A battery hydrometer is used to read the relative density (specific gravity) of the sulfuric acid in the electrolyte and check the charge of
the battery.
The density varies from about 1.28 in a fully charged battery to 1.15 in a discharged battery.
The density of sulfuric acid purchased for use in accumulators is about 1.25 at 20oC.

32.5.3.3 Discharging and charging a battery
Discharging --->
PbO + 2H2SO4 + Pb ---> 2PbSO4 + 2H2O
<--- Charging
Lead (IV) oxide + sulfuric acid + lead ---> lead sulfate + water
When the battery is discharging, lead (IV) oxide in the positive plate combines with sulfuric acid (sulfuric acid) in the electrolyte to form
lead sulfate (lead sulfate) and water.
Lead in the negative plate combines with sulfuric acid to form lead sulfate and water.
How much lead sulfate is produced is directly proportional to how much current flows.
The electrolyte not only takes part in the conversion of the stored chemical energy to an electric current, but also provides a low
resistance path for the current through the cell.
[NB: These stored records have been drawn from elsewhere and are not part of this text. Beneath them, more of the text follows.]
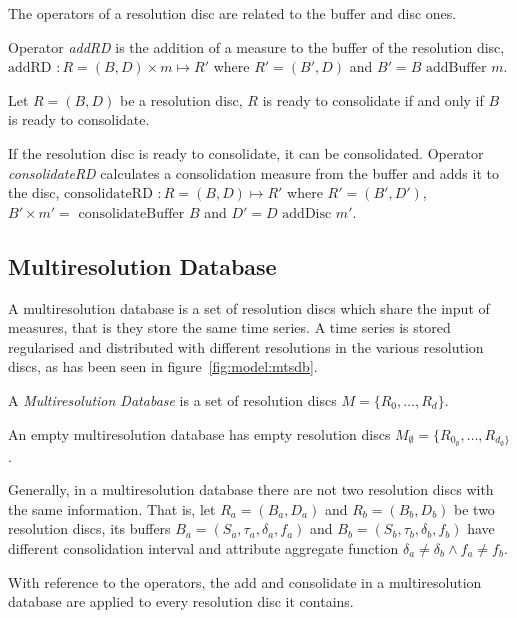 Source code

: The operators of a resolution disc are related to
the buffer and disc ones.

Operator \emph{addRD} is the addition of a measure to the
buffer of the resolution disc, $\text{addRD } : R=(B,D) \times m \mapsto R'$ where
$R'= (B',D)$ and $B'= B \text{ addBuffer } m$.

Let $R=(B,D)$ be a resolution disc, $R$ is ready to consolidate if and
only if $B$ is ready to consolidate.

If the resolution disc is ready to consolidate, it can be
consolidated.  Operator \emph{consolidateRD} calculates a
consolidation measure from the buffer and adds it to the disc,
$\text{consolidateRD } : R=(B,D) \mapsto R'$ where $R'=
(B',D')$, $B' \times m'= \text{ consolidateBuffer } B $ and $ D'= D
\text{ addDisc } m'$.




\subsection{Multiresolution Database}\label{sec:model:rrd}

A multiresolution database is a set of resolution discs which
share the input of measures, that is they store the same time
series. A time series is stored regularised and distributed with
different resolutions in the various resolution discs, as has been seen
in figure~\ref{fig:model:mtsdb}.

\begin{definition}
  A \emph{Multiresolution Database} is a set of resolution discs
  $M=\{R_0,\dotsc,R_d\}$.
\end{definition}

An empty multiresolution database has empty resolution discs $M_{\emptyset}=\{R_{0_{\emptyset}},\dotsc,R_{d_{\emptyset}\}}$. 
 
Generally, in a multiresolution database there are not two resolution discs
with the same information. That is, let $R_a = (B_a, D_a)$ and $R_b =
(B_b, D_b)$ be two resolution discs, its buffers
$B_a=(S_a,\tau_a,\delta_a,f_a)$ and $B_b=(S_b,\tau_b,\delta_b,f_b)$
have different consolidation interval and attribute aggregate function
$\delta_a \neq \delta_b \wedge f_a \neq f_b$.


With reference to the operators, the add and consolidate in a
multiresolution database are applied to every resolution disc it
contains.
The battery is discharged when not enough sulfuric acid is left in the electrolyte for effective chemical action and most of the active
materials, lead (IV) oxide and lead, in both sets of plates have been converted into lead sulfate.
During discharge the electrolyte becomes weaker as the acid combines with the plates.
The lead sulfate that has formed fills the pores of the plates so circulation of the electrolyte decreases and the voltage of the battery
drops.
The battery is fully discharged when the electrolyte cannot reach the remaining active material of the plates and react with it fast enough
to maintain the working voltage and produce an effective current.
When the battery is charging, current passes through the battery in the reverse direction to the flow on discharge to reverse the
chemical reactions and reform the dark brown lead (IV) oxide on the positive plates and spongy lead on the negative plates.
When the battery is fully charged, the specific gravity of the electrolyte is restored to its original value.
If electricity is passed through the battery after it is fully charged then more electrical energy is being supplied to the battery than can be
converted to chemical energy.
The excess electricity decomposes the water in the electrolyte to form hydrogen gas and oxygen.
This is called gassing.

32.5.3.4 Cell connections of a lead cell battery
See diagram 32.5.3.4 Cell connections of 6 volt batteries
The lead-acid cell has a voltage of two volts when in average working condition.
Each cell has two terminals, the positive terminal and the negative terminal.
Inside the cell, the positive terminal is connected to the positive plates and the negative terminal to the negative plates.
The direction of conventional current flow is from the positive terminal to the negative terminal in the circuit outside the cell.
The movement of current carrying particles, i.e. electrons, is in the opposite direction.
In most of the electrical devices on motor vehicles it does not matter which way the current flows.
In most motor vehicles the negative terminal of the battery is connected to earth, so the current flows from the insulated live side of the
circuit down through the appliance to earth.
However, in motor vehicles using alternators and rectifiers a wrong connection can cause damage.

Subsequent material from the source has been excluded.